■ AIM OF THE EXERCISE:
Exactly as written, output each record given below.

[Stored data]
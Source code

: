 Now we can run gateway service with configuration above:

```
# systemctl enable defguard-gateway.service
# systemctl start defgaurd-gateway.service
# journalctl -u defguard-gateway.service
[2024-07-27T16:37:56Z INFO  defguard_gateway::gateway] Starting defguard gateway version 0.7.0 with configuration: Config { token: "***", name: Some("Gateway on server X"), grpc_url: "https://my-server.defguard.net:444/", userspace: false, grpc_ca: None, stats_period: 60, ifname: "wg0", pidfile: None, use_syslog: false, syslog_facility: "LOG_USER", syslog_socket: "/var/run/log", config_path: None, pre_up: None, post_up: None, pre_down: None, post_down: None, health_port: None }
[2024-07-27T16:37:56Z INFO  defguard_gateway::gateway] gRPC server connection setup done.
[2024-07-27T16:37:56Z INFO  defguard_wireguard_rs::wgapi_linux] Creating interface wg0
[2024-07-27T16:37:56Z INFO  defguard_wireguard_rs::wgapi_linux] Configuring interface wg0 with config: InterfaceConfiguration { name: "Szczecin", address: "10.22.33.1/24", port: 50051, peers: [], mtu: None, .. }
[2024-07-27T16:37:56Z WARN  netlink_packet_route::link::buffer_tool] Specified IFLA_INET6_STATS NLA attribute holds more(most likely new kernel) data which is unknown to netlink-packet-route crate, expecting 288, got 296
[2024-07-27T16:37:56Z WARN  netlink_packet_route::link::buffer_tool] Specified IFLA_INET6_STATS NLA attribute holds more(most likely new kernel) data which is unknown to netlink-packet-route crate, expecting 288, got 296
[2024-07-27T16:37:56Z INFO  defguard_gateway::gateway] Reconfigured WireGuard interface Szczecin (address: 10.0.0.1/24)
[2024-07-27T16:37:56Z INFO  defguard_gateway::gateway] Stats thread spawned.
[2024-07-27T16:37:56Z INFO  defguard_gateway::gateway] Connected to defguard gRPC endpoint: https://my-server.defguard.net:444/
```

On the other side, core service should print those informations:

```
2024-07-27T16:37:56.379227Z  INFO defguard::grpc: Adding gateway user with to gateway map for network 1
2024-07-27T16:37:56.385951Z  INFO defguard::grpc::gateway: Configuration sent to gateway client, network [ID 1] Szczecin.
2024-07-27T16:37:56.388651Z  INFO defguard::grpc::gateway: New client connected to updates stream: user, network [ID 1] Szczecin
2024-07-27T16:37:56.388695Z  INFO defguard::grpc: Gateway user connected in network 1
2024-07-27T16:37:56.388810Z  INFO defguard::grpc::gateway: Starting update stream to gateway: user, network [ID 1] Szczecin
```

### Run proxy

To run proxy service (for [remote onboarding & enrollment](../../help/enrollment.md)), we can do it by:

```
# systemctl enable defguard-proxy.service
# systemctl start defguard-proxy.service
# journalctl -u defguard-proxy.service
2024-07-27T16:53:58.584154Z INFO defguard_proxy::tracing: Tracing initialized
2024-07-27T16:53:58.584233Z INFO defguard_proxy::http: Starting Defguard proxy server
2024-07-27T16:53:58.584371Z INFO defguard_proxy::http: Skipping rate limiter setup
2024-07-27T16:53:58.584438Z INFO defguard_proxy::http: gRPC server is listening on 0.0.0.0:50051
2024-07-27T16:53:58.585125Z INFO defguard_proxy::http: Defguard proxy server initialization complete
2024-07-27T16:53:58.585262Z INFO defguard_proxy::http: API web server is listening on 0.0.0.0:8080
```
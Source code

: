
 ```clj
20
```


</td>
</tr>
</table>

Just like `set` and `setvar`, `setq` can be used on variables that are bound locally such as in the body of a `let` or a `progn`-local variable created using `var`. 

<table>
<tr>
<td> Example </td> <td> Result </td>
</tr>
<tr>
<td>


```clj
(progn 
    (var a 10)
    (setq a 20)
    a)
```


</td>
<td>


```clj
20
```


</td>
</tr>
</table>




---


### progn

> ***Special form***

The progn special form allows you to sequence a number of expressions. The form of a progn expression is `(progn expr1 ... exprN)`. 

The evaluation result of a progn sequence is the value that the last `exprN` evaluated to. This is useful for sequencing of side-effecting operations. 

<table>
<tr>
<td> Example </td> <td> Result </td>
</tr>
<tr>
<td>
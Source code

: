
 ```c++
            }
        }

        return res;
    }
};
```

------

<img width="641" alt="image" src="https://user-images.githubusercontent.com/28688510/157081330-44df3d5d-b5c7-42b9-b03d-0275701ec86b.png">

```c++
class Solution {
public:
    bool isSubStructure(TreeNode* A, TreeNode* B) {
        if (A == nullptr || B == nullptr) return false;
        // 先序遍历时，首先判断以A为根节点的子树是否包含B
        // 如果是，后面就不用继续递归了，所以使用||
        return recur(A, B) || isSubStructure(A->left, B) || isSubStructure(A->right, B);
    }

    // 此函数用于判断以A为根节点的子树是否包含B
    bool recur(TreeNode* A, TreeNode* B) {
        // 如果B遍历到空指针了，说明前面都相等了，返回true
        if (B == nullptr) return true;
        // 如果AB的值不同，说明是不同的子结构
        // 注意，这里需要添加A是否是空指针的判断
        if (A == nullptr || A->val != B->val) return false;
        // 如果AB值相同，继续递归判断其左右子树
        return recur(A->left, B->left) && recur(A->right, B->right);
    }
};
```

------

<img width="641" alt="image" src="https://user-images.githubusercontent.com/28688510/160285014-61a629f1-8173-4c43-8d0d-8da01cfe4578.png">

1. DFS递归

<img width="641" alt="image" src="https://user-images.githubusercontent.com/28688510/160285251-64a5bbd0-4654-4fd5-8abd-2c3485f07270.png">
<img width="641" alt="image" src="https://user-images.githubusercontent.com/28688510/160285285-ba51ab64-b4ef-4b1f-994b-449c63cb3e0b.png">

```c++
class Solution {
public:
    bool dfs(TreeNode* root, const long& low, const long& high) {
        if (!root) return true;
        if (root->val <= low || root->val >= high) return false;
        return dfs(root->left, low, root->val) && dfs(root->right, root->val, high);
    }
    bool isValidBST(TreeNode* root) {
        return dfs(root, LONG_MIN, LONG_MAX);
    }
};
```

■ WORKED SOLUTION:
Source code

: Now we can run gateway service with configuration above:

```
# systemctl enable defguard-gateway.service
# systemctl start defgaurd-gateway.service
# journalctl -u defguard-gateway.service
[2024-07-27T16:37:56Z INFO  defguard_gateway::gateway] Starting defguard gateway version 0.7.0 with configuration: Config { token: "***", name: Some("Gateway on server X"), grpc_url: "https://my-server.defguard.net:444/", userspace: false, grpc_ca: None, stats_period: 60, ifname: "wg0", pidfile: None, use_syslog: false, syslog_facility: "LOG_USER", syslog_socket: "/var/run/log", config_path: None, pre_up: None, post_up: None, pre_down: None, post_down: None, health_port: None }
[2024-07-27T16:37:56Z INFO  defguard_gateway::gateway] gRPC server connection setup done.
[2024-07-27T16:37:56Z INFO  defguard_wireguard_rs::wgapi_linux] Creating interface wg0
[2024-07-27T16:37:56Z INFO  defguard_wireguard_rs::wgapi_linux] Configuring interface wg0 with config: InterfaceConfiguration { name: "Szczecin", address: "10.22.33.1/24", port: 50051, peers: [], mtu: None, .. }
[2024-07-27T16:37:56Z WARN  netlink_packet_route::link::buffer_tool] Specified IFLA_INET6_STATS NLA attribute holds more(most likely new kernel) data which is unknown to netlink-packet-route crate, expecting 288, got 296
[2024-07-27T16:37:56Z WARN  netlink_packet_route::link::buffer_tool] Specified IFLA_INET6_STATS NLA attribute holds more(most likely new kernel) data which is unknown to netlink-packet-route crate, expecting 288, got 296
[2024-07-27T16:37:56Z INFO  defguard_gateway::gateway] Reconfigured WireGuard interface Szczecin (address: 10.0.0.1/24)
[2024-07-27T16:37:56Z INFO  defguard_gateway::gateway] Stats thread spawned.
[2024-07-27T16:37:56Z INFO  defguard_gateway::gateway] Connected to defguard gRPC endpoint: https://my-server.defguard.net:444/
```

On the other side, core service should print those informations:

```
2024-07-27T16:37:56.379227Z  INFO defguard::grpc: Adding gateway user with to gateway map for network 1
2024-07-27T16:37:56.385951Z  INFO defguard::grpc::gateway: Configuration sent to gateway client, network [ID 1] Szczecin.
2024-07-27T16:37:56.388651Z  INFO defguard::grpc::gateway: New client connected to updates stream: user, network [ID 1] Szczecin
2024-07-27T16:37:56.388695Z  INFO defguard::grpc: Gateway user connected in network 1
2024-07-27T16:37:56.388810Z  INFO defguard::grpc::gateway: Starting update stream to gateway: user, network [ID 1] Szczecin
```

### Run proxy

To run proxy service (for [remote onboarding & enrollment](../../help/enrollment.md)), we can do it by:

```
# systemctl enable defguard-proxy.service
# systemctl start defguard-proxy.service
# journalctl -u defguard-proxy.service
2024-07-27T16:53:58.584154Z INFO defguard_proxy::tracing: Tracing initialized
2024-07-27T16:53:58.584233Z INFO defguard_proxy::http: Starting Defguard proxy server
2024-07-27T16:53:58.584371Z INFO defguard_proxy::http: Skipping rate limiter setup
2024-07-27T16:53:58.584438Z INFO defguard_proxy::http: gRPC server is listening on 0.0.0.0:50051
2024-07-27T16:53:58.585125Z INFO defguard_proxy::http: Defguard proxy server initialization complete
2024-07-27T16:53:58.585262Z INFO defguard_proxy::http: API web server is listening on 0.0.0.0:8080
```
Source code

:
 ```clj
20
```


</td>
</tr>
</table>

Just like `set` and `setvar`, `setq` can be used on variables that are bound locally such as in the body of a `let` or a `progn`-local variable created using `var`. 

<table>
<tr>
<td> Example </td> <td> Result </td>
</tr>
<tr>
<td>


```clj
(progn 
    (var a 10)
    (setq a 20)
    a)
```


</td>
<td>


```clj
20
```


</td>
</tr>
</table>




---


### progn

> ***Special form***

The progn special form allows you to sequence a number of expressions. The form of a progn expression is `(progn expr1 ... exprN)`. 

The evaluation result of a progn sequence is the value that the last `exprN` evaluated to. This is useful for sequencing of side-effecting operations. 

<table>
<tr>
<td> Example </td> <td> Result </td>
</tr>
<tr>
<td>
Source code

:
 ```c++
            }
        }

        return res;
    }
};
```

------

<img width="641" alt="image" src="https://user-images.githubusercontent.com/28688510/157081330-44df3d5d-b5c7-42b9-b03d-0275701ec86b.png">

```c++
class Solution {
public:
    bool isSubStructure(TreeNode* A, TreeNode* B) {
        if (A == nullptr || B == nullptr) return false;
        // 先序遍历时，首先判断以A为根节点的子树是否包含B
        // 如果是，后面就不用继续递归了，所以使用||
        return recur(A, B) || isSubStructure(A->left, B) || isSubStructure(A->right, B);
    }

    // 此函数用于判断以A为根节点的子树是否包含B
    bool recur(TreeNode* A, TreeNode* B) {
        // 如果B遍历到空指针了，说明前面都相等了，返回true
        if (B == nullptr) return true;
        // 如果AB的值不同，说明是不同的子结构
        // 注意，这里需要添加A是否是空指针的判断
        if (A == nullptr || A->val != B->val) return false;
        // 如果AB值相同，继续递归判断其左右子树
        return recur(A->left, B->left) && recur(A->right, B->right);
    }
};
```

------

<img width="641" alt="image" src="https://user-images.githubusercontent.com/28688510/160285014-61a629f1-8173-4c43-8d0d-8da01cfe4578.png">

1. DFS递归

<img width="641" alt="image" src="https://user-images.githubusercontent.com/28688510/160285251-64a5bbd0-4654-4fd5-8abd-2c3485f07270.png">
<img width="641" alt="image" src="https://user-images.githubusercontent.com/28688510/160285285-ba51ab64-b4ef-4b1f-994b-449c63cb3e0b.png">

```c++
class Solution {
public:
    bool dfs(TreeNode* root, const long& low, const long& high) {
        if (!root) return true;
        if (root->val <= low || root->val >= high) return false;
        return dfs(root->left, low, root->val) && dfs(root->right, root->val, high);
    }
    bool isValidBST(TreeNode* root) {
        return dfs(root, LONG_MIN, LONG_MAX);
    }
};
```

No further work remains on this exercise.